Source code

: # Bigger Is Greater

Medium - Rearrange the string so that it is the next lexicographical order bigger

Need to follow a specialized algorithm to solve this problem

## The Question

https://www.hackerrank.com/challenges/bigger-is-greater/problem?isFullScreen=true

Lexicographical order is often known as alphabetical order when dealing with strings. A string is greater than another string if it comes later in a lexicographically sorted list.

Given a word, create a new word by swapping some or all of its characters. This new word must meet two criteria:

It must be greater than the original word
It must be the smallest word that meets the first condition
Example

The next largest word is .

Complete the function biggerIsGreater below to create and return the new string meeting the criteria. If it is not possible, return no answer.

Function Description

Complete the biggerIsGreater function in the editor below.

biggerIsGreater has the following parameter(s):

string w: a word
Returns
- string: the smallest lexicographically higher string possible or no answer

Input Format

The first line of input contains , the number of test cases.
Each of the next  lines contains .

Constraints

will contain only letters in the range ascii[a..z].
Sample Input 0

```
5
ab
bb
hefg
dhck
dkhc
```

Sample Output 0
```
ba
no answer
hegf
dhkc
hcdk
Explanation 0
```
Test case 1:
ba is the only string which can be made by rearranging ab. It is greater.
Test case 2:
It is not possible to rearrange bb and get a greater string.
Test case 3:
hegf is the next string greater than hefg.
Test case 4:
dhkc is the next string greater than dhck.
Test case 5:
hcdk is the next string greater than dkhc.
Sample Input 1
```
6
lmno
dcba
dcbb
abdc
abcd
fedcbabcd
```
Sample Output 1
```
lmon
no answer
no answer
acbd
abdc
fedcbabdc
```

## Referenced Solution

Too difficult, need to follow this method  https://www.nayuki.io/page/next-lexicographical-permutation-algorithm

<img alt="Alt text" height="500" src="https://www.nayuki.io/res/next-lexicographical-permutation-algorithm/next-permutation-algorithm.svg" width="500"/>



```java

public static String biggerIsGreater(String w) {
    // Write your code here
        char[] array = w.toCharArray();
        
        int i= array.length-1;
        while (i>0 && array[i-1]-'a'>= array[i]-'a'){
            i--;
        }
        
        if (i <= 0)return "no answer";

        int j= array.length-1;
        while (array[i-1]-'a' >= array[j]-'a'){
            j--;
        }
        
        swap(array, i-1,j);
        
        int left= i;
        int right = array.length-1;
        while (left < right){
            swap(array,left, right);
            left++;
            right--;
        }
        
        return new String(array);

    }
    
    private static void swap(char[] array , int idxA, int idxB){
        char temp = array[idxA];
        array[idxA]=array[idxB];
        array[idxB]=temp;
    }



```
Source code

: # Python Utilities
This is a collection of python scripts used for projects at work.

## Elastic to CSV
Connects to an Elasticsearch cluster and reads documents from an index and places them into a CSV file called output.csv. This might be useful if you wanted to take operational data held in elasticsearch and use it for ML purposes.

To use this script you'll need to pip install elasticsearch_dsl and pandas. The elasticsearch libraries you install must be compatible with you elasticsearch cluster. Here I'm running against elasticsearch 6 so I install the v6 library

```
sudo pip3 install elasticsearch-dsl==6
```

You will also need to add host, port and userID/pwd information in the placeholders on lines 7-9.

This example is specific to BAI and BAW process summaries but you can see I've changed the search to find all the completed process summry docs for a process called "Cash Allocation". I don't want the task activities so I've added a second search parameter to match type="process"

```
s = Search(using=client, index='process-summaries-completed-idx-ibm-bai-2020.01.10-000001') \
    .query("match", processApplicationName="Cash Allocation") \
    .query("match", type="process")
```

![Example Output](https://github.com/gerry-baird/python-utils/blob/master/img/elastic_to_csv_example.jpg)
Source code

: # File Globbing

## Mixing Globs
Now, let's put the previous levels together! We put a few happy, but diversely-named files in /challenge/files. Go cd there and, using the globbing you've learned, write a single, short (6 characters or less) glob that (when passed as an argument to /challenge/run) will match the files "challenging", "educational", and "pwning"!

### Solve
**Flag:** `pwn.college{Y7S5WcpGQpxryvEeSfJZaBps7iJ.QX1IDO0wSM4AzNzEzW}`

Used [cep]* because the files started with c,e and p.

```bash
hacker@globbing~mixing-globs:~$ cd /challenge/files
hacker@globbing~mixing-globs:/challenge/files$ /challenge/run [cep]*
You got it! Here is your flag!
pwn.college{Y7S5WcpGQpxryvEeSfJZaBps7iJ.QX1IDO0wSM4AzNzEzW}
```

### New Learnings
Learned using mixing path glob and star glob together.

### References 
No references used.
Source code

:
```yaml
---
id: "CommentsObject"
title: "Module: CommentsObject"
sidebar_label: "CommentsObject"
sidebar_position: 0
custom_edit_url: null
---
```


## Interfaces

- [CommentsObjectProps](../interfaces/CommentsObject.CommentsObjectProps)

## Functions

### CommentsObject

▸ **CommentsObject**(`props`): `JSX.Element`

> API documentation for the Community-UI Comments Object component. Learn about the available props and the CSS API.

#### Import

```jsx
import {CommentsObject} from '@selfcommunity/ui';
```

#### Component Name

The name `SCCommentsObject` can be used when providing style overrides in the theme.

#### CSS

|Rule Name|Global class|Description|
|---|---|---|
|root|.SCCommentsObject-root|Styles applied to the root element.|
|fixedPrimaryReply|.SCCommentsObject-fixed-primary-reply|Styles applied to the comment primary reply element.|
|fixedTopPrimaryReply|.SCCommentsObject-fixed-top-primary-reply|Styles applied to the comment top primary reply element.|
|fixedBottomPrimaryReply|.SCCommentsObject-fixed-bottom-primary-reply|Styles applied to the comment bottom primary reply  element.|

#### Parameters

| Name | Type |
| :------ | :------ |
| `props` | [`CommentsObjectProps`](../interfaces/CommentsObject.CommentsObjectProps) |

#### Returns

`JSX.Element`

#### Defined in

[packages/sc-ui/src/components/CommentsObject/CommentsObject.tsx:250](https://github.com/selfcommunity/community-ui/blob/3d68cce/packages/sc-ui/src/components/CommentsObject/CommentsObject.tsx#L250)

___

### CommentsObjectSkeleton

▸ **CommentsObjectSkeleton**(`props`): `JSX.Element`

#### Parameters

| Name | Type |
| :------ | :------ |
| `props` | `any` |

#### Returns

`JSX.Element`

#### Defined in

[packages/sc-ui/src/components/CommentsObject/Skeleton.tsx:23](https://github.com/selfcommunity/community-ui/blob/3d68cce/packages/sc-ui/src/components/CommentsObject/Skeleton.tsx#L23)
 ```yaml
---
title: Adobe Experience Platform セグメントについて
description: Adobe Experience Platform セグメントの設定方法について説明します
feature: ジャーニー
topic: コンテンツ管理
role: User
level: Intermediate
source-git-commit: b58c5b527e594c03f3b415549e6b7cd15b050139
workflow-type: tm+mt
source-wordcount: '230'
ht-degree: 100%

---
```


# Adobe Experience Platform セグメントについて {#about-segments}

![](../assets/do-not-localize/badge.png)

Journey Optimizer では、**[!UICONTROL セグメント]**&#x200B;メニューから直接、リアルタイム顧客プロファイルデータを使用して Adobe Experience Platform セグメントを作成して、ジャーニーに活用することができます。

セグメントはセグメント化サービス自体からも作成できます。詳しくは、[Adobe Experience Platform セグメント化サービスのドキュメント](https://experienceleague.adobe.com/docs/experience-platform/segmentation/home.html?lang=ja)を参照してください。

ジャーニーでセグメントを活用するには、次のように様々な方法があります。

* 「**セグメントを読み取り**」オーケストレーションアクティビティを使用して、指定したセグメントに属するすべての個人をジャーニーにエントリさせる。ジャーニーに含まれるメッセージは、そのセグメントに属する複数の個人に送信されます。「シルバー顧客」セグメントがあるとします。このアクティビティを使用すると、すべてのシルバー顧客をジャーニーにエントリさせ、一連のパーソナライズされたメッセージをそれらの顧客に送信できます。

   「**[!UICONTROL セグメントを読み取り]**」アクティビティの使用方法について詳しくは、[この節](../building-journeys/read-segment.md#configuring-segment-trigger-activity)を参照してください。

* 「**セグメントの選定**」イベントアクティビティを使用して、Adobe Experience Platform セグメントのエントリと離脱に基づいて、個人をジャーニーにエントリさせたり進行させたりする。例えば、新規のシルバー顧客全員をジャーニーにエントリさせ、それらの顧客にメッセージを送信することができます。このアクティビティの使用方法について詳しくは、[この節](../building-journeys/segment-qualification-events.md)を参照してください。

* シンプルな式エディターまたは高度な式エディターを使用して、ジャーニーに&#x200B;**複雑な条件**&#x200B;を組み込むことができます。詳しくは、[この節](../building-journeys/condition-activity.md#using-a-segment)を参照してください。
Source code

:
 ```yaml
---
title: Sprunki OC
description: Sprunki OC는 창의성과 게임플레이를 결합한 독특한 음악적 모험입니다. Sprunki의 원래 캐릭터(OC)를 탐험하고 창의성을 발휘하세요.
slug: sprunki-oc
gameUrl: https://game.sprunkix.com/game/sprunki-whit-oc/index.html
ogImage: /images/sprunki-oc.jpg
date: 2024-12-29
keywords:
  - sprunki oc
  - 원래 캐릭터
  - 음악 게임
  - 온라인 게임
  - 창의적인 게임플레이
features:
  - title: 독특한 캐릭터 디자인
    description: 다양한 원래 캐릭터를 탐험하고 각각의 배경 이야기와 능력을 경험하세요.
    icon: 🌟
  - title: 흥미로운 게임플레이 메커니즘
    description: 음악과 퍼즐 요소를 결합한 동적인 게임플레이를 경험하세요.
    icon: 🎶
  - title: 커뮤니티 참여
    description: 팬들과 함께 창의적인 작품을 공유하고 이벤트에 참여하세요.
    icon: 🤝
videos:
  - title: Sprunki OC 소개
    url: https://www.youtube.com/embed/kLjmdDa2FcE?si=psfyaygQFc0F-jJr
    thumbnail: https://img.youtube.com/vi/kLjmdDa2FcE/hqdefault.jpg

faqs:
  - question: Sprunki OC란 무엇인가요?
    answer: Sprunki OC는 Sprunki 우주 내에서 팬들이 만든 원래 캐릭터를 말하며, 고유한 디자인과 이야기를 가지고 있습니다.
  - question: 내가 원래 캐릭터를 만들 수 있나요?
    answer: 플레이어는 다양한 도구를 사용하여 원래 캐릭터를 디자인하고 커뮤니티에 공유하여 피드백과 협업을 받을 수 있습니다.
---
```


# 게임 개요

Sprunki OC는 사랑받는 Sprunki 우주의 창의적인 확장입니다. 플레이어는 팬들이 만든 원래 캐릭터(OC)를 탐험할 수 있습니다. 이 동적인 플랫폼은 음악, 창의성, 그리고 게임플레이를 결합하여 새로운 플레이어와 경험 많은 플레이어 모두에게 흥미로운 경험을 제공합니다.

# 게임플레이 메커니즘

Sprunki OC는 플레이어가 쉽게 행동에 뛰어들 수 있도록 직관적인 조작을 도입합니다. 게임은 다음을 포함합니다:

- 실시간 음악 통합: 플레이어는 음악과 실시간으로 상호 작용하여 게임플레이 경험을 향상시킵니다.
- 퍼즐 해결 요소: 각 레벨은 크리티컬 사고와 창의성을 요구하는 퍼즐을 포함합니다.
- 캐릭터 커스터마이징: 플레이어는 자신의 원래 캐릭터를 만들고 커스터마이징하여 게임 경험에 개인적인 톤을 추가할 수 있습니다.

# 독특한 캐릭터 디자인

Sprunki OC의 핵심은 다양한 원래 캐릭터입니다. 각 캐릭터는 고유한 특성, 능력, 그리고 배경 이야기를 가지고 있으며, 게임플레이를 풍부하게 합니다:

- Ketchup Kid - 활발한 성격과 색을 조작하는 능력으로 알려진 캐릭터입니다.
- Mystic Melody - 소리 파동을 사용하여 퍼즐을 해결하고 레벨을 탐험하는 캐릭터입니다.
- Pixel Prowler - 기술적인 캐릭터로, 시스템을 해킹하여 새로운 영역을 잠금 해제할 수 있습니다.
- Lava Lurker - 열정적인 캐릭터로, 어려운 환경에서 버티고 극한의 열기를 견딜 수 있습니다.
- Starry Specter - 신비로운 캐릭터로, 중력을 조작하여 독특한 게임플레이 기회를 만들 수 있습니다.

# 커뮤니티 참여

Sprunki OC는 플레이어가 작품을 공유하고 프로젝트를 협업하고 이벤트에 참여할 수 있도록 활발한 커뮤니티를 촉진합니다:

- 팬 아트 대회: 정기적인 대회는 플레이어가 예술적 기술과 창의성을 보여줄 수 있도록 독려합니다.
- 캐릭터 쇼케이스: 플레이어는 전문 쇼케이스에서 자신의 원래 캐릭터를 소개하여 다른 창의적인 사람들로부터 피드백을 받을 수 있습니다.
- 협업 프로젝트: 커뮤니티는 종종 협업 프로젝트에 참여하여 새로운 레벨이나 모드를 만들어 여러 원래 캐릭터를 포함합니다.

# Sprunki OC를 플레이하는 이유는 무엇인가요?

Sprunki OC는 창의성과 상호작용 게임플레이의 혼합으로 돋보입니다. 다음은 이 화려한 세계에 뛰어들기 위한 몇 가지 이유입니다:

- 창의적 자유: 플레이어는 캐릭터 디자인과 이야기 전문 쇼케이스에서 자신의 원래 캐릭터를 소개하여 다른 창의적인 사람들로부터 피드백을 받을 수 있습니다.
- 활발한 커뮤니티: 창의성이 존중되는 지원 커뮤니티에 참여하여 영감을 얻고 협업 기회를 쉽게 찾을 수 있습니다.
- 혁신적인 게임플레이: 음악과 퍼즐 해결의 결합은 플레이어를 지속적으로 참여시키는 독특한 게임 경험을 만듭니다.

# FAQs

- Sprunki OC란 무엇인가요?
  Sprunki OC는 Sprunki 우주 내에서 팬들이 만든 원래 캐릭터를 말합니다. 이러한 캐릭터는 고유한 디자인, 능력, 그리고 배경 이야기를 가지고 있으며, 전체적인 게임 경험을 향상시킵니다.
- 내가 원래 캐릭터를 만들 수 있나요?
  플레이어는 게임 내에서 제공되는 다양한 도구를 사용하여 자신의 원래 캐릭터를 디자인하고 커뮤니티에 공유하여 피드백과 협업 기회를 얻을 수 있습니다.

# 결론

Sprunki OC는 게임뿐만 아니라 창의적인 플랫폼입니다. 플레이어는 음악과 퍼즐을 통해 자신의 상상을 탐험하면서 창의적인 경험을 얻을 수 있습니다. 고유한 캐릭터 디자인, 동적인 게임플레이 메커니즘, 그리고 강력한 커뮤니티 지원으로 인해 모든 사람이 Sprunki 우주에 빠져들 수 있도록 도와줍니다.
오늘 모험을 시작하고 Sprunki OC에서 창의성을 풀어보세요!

++++++

Assignment:
Tell me how many lines in the entries contain the string "completed", and give nothing besides that number.

Exercise result:
2